***** Dataset records

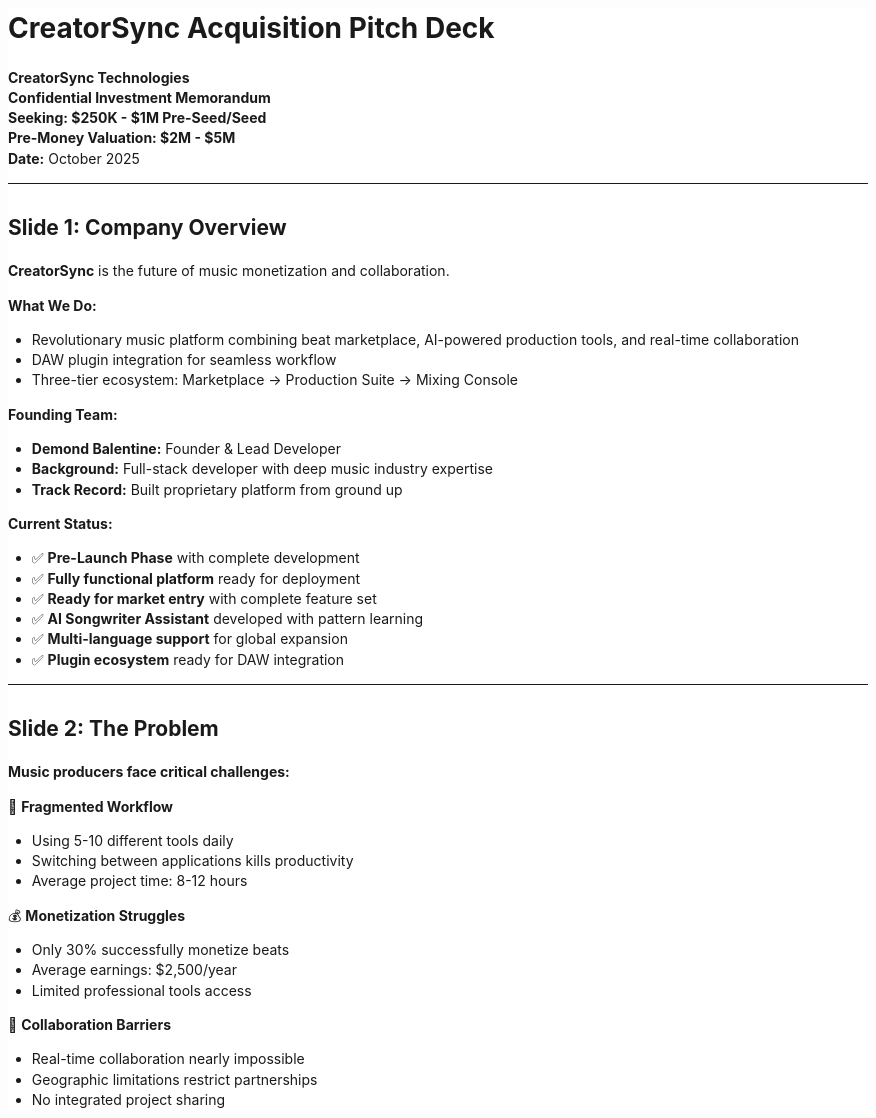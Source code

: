 # CreatorSync Acquisition Pitch Deck

**CreatorSync Technologies**  
**Confidential Investment Memorandum**  
**Seeking: $250K - $1M Pre-Seed/Seed**  
**Pre-Money Valuation: $2M - $5M**  
**Date:** October 2025

---

## Slide 1: Company Overview

**CreatorSync** is the future of music monetization and collaboration.

**What We Do:**
- Revolutionary music platform combining beat marketplace, AI-powered production tools, and real-time collaboration
- DAW plugin integration for seamless workflow
- Three-tier ecosystem: Marketplace → Production Suite → Mixing Console

**Founding Team:**
- **Demond Balentine:** Founder & Lead Developer
- **Background:** Full-stack developer with deep music industry expertise
- **Track Record:** Built proprietary platform from ground up

**Current Status:**
- ✅ **Pre-Launch Phase** with complete development
- ✅ **Fully functional platform** ready for deployment
- ✅ **Ready for market entry** with complete feature set
- ✅ **AI Songwriter Assistant** developed with pattern learning
- ✅ **Multi-language support** for global expansion
- ✅ **Plugin ecosystem** ready for DAW integration

---

## Slide 2: The Problem

**Music producers face critical challenges:**

🎵 **Fragmented Workflow**
- Using 5-10 different tools daily
- Switching between applications kills productivity
- Average project time: 8-12 hours

💰 **Monetization Struggles**
- Only 30% successfully monetize beats
- Average earnings: $2,500/year
- Limited professional tools access

🤝 **Collaboration Barriers**
- Real-time collaboration nearly impossible
- Geographic limitations restrict partnerships
- No integrated project sharing
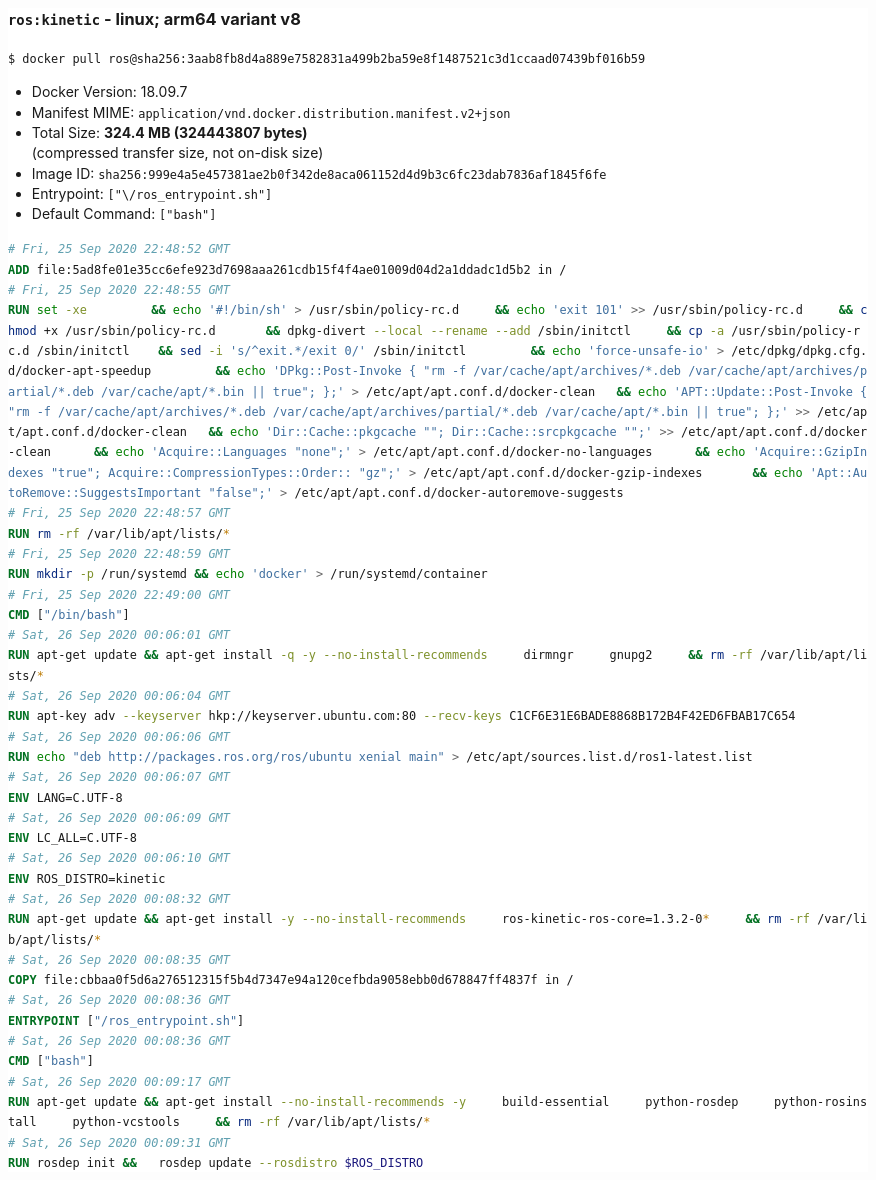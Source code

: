 ### `ros:kinetic` - linux; arm64 variant v8

```console
$ docker pull ros@sha256:3aab8fb8d4a889e7582831a499b2ba59e8f1487521c3d1ccaad07439bf016b59
```

-	Docker Version: 18.09.7
-	Manifest MIME: `application/vnd.docker.distribution.manifest.v2+json`
-	Total Size: **324.4 MB (324443807 bytes)**  
	(compressed transfer size, not on-disk size)
-	Image ID: `sha256:999e4a5e457381ae2b0f342de8aca061152d4d9b3c6fc23dab7836af1845f6fe`
-	Entrypoint: `["\/ros_entrypoint.sh"]`
-	Default Command: `["bash"]`

```dockerfile
# Fri, 25 Sep 2020 22:48:52 GMT
ADD file:5ad8fe01e35cc6efe923d7698aaa261cdb15f4f4ae01009d04d2a1ddadc1d5b2 in / 
# Fri, 25 Sep 2020 22:48:55 GMT
RUN set -xe 		&& echo '#!/bin/sh' > /usr/sbin/policy-rc.d 	&& echo 'exit 101' >> /usr/sbin/policy-rc.d 	&& chmod +x /usr/sbin/policy-rc.d 		&& dpkg-divert --local --rename --add /sbin/initctl 	&& cp -a /usr/sbin/policy-rc.d /sbin/initctl 	&& sed -i 's/^exit.*/exit 0/' /sbin/initctl 		&& echo 'force-unsafe-io' > /etc/dpkg/dpkg.cfg.d/docker-apt-speedup 		&& echo 'DPkg::Post-Invoke { "rm -f /var/cache/apt/archives/*.deb /var/cache/apt/archives/partial/*.deb /var/cache/apt/*.bin || true"; };' > /etc/apt/apt.conf.d/docker-clean 	&& echo 'APT::Update::Post-Invoke { "rm -f /var/cache/apt/archives/*.deb /var/cache/apt/archives/partial/*.deb /var/cache/apt/*.bin || true"; };' >> /etc/apt/apt.conf.d/docker-clean 	&& echo 'Dir::Cache::pkgcache ""; Dir::Cache::srcpkgcache "";' >> /etc/apt/apt.conf.d/docker-clean 		&& echo 'Acquire::Languages "none";' > /etc/apt/apt.conf.d/docker-no-languages 		&& echo 'Acquire::GzipIndexes "true"; Acquire::CompressionTypes::Order:: "gz";' > /etc/apt/apt.conf.d/docker-gzip-indexes 		&& echo 'Apt::AutoRemove::SuggestsImportant "false";' > /etc/apt/apt.conf.d/docker-autoremove-suggests
# Fri, 25 Sep 2020 22:48:57 GMT
RUN rm -rf /var/lib/apt/lists/*
# Fri, 25 Sep 2020 22:48:59 GMT
RUN mkdir -p /run/systemd && echo 'docker' > /run/systemd/container
# Fri, 25 Sep 2020 22:49:00 GMT
CMD ["/bin/bash"]
# Sat, 26 Sep 2020 00:06:01 GMT
RUN apt-get update && apt-get install -q -y --no-install-recommends     dirmngr     gnupg2     && rm -rf /var/lib/apt/lists/*
# Sat, 26 Sep 2020 00:06:04 GMT
RUN apt-key adv --keyserver hkp://keyserver.ubuntu.com:80 --recv-keys C1CF6E31E6BADE8868B172B4F42ED6FBAB17C654
# Sat, 26 Sep 2020 00:06:06 GMT
RUN echo "deb http://packages.ros.org/ros/ubuntu xenial main" > /etc/apt/sources.list.d/ros1-latest.list
# Sat, 26 Sep 2020 00:06:07 GMT
ENV LANG=C.UTF-8
# Sat, 26 Sep 2020 00:06:09 GMT
ENV LC_ALL=C.UTF-8
# Sat, 26 Sep 2020 00:06:10 GMT
ENV ROS_DISTRO=kinetic
# Sat, 26 Sep 2020 00:08:32 GMT
RUN apt-get update && apt-get install -y --no-install-recommends     ros-kinetic-ros-core=1.3.2-0*     && rm -rf /var/lib/apt/lists/*
# Sat, 26 Sep 2020 00:08:35 GMT
COPY file:cbbaa0f5d6a276512315f5b4d7347e94a120cefbda9058ebb0d678847ff4837f in / 
# Sat, 26 Sep 2020 00:08:36 GMT
ENTRYPOINT ["/ros_entrypoint.sh"]
# Sat, 26 Sep 2020 00:08:36 GMT
CMD ["bash"]
# Sat, 26 Sep 2020 00:09:17 GMT
RUN apt-get update && apt-get install --no-install-recommends -y     build-essential     python-rosdep     python-rosinstall     python-vcstools     && rm -rf /var/lib/apt/lists/*
# Sat, 26 Sep 2020 00:09:31 GMT
RUN rosdep init &&   rosdep update --rosdistro $ROS_DISTRO
```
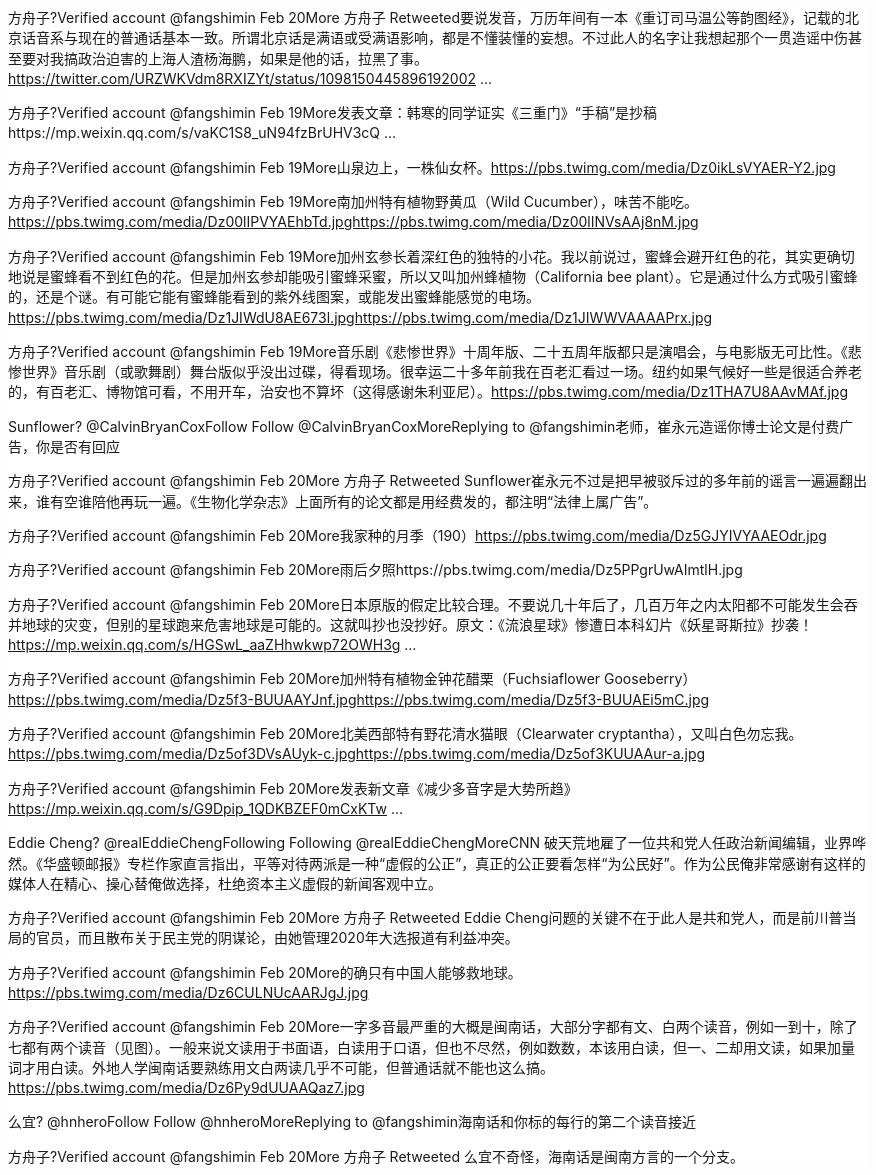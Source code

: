 方舟子?Verified account @fangshimin Feb 20More 方舟子 Retweeted要说发音，万历年间有一本《重订司马温公等韵图经》，记载的北京话音系与现在的普通话基本一致。所谓北京话是满语或受满语影响，都是不懂装懂的妄想。不过此人的名字让我想起那个一贯造谣中伤甚至要对我搞政治迫害的上海人渣杨海鹏，如果是他的话，拉黑了事。 https://twitter.com/URZWKVdm8RXIZYt/status/1098150445896192002 …

方舟子?Verified account @fangshimin Feb 19More发表文章：韩寒的同学证实《三重门》“手稿”是抄稿https://mp.weixin.qq.com/s/vaKC1S8_uN94fzBrUHV3cQ …

方舟子?Verified account @fangshimin Feb 19More山泉边上，一株仙女杯。https://pbs.twimg.com/media/Dz0ikLsVYAER-Y2.jpg

方舟子?Verified account @fangshimin Feb 19More南加州特有植物野黄瓜（Wild Cucumber），味苦不能吃。https://pbs.twimg.com/media/Dz00lIPVYAEhbTd.jpghttps://pbs.twimg.com/media/Dz00lINVsAAj8nM.jpg

方舟子?Verified account @fangshimin Feb 19More加州玄参长着深红色的独特的小花。我以前说过，蜜蜂会避开红色的花，其实更确切地说是蜜蜂看不到红色的花。但是加州玄参却能吸引蜜蜂采蜜，所以又叫加州蜂植物（California bee plant）。它是通过什么方式吸引蜜蜂的，还是个谜。有可能它能有蜜蜂能看到的紫外线图案，或能发出蜜蜂能感觉的电场。https://pbs.twimg.com/media/Dz1JIWdU8AE673l.jpghttps://pbs.twimg.com/media/Dz1JIWWVAAAAPrx.jpg

方舟子?Verified account @fangshimin Feb 19More音乐剧《悲惨世界》十周年版、二十五周年版都只是演唱会，与电影版无可比性。《悲惨世界》音乐剧（或歌舞剧）舞台版似乎没出过碟，得看现场。很幸运二十多年前我在百老汇看过一场。纽约如果气候好一些是很适合养老的，有百老汇、博物馆可看，不用开车，治安也不算坏（这得感谢朱利亚尼）。https://pbs.twimg.com/media/Dz1THA7U8AAvMAf.jpg

Sunflower? @CalvinBryanCoxFollow Follow @CalvinBryanCoxMoreReplying to @fangshimin老师，崔永元造谣你博士论文是付费广告，你是否有回应

方舟子?Verified account @fangshimin Feb 20More 方舟子 Retweeted Sunflower崔永元不过是把早被驳斥过的多年前的谣言一遍遍翻出来，谁有空谁陪他再玩一遍。《生物化学杂志》上面所有的论文都是用经费发的，都注明“法律上属广告”。

方舟子?Verified account @fangshimin Feb 20More我家种的月季（190）https://pbs.twimg.com/media/Dz5GJYIVYAAEOdr.jpg

方舟子?Verified account @fangshimin Feb 20More雨后夕照https://pbs.twimg.com/media/Dz5PPgrUwAImtlH.jpg

方舟子?Verified account @fangshimin Feb 20More日本原版的假定比较合理。不要说几十年后了，几百万年之内太阳都不可能发生会吞并地球的灾变，但别的星球跑来危害地球是可能的。这就叫抄也没抄好。原文：《流浪星球》惨遭日本科幻片《妖星哥斯拉》抄袭！https://mp.weixin.qq.com/s/HGSwL_aaZHhwkwp72OWH3g …

方舟子?Verified account @fangshimin Feb 20More加州特有植物金钟花醋栗（Fuchsiaflower Gooseberry）https://pbs.twimg.com/media/Dz5f3-BUUAAYJnf.jpghttps://pbs.twimg.com/media/Dz5f3-BUUAEi5mC.jpg

方舟子?Verified account @fangshimin Feb 20More北美西部特有野花清水猫眼（Clearwater cryptantha），又叫白色勿忘我。https://pbs.twimg.com/media/Dz5of3DVsAUyk-c.jpghttps://pbs.twimg.com/media/Dz5of3KUUAAur-a.jpg

方舟子?Verified account @fangshimin Feb 20More发表新文章《减少多音字是大势所趋》https://mp.weixin.qq.com/s/G9Dpip_1QDKBZEF0mCxKTw …

Eddie Cheng? @realEddieChengFollowing Following @realEddieChengMoreCNN 破天荒地雇了一位共和党人任政治新闻编辑，业界哗然。《华盛顿邮报》专栏作家直言指出，平等对待两派是一种“虚假的公正”，真正的公正要看怎样“为公民好”。作为公民俺非常感谢有这样的媒体人在精心、操心替俺做选择，杜绝资本主义虚假的新闻客观中立。

方舟子?Verified account @fangshimin Feb 20More 方舟子 Retweeted Eddie Cheng问题的关键不在于此人是共和党人，而是前川普当局的官员，而且散布关于民主党的阴谋论，由她管理2020年大选报道有利益冲突。

方舟子?Verified account @fangshimin Feb 20More的确只有中国人能够救地球。https://pbs.twimg.com/media/Dz6CULNUcAARJgJ.jpg

方舟子?Verified account @fangshimin Feb 20More一字多音最严重的大概是闽南话，大部分字都有文、白两个读音，例如一到十，除了七都有两个读音（见图）。一般来说文读用于书面语，白读用于口语，但也不尽然，例如数数，本该用白读，但一、二却用文读，如果加量词才用白读。外地人学闽南话要熟练用文白两读几乎不可能，但普通话就不能也这么搞。https://pbs.twimg.com/media/Dz6Py9dUUAAQaz7.jpg

么宜? @hnheroFollow Follow @hnheroMoreReplying to @fangshimin海南话和你标的每行的第二个读音接近

方舟子?Verified account @fangshimin Feb 20More 方舟子 Retweeted 么宜不奇怪，海南话是闽南方言的一个分支。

**********

What the task requires: Reproduce every line above containing "rosdep".

Your solution:
RUN apt-get update && apt-get install --no-install-recommends -y     build-essential     python-rosdep     python-rosinstall     python-vcstools     && rm -rf /var/lib/apt/lists/*
RUN rosdep init &&   rosdep update --rosdistro $ROS_DISTRO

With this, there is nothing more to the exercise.